» EXERCISE REQUIREMENTS
In the entries below, find every line with the string "unchecked" and copy it.

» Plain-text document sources
-- Opening Marker --

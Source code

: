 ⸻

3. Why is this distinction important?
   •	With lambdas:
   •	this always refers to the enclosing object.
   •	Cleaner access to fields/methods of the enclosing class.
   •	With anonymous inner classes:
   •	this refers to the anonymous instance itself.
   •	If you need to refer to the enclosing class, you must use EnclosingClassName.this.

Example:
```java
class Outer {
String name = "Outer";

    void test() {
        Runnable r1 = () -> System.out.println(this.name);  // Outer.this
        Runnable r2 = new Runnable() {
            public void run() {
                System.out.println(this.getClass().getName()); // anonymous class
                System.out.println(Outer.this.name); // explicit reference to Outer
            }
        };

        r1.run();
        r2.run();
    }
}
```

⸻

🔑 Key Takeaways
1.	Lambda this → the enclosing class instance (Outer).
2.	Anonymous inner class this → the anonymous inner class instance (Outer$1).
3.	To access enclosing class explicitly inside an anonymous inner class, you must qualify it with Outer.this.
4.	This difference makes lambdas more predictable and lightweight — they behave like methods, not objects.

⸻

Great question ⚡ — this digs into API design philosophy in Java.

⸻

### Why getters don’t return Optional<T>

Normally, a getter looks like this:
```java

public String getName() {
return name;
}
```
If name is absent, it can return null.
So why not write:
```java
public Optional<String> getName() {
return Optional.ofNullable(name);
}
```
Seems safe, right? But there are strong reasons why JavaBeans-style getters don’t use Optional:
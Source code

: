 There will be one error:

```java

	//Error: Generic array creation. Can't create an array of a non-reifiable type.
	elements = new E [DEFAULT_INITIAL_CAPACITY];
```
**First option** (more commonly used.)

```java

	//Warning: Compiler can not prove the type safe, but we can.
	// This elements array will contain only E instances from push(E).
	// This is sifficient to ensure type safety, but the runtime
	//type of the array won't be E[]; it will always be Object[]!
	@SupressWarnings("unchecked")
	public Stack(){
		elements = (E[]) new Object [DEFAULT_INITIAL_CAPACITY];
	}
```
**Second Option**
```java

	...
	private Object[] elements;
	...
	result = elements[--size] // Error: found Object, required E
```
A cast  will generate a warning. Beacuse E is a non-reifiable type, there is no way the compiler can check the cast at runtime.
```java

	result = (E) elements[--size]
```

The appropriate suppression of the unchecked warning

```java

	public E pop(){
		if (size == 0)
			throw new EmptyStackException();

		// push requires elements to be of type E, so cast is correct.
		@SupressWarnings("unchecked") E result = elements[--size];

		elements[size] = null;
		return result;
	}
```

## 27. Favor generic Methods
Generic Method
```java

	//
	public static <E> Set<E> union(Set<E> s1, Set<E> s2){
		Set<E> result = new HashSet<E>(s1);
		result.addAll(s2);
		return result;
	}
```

-- Closing Marker --

» ANSWER TO THIS TASK
	@SupressWarnings("unchecked")
The appropriate suppression of the unchecked warning
		@SupressWarnings("unchecked") E result = elements[--size];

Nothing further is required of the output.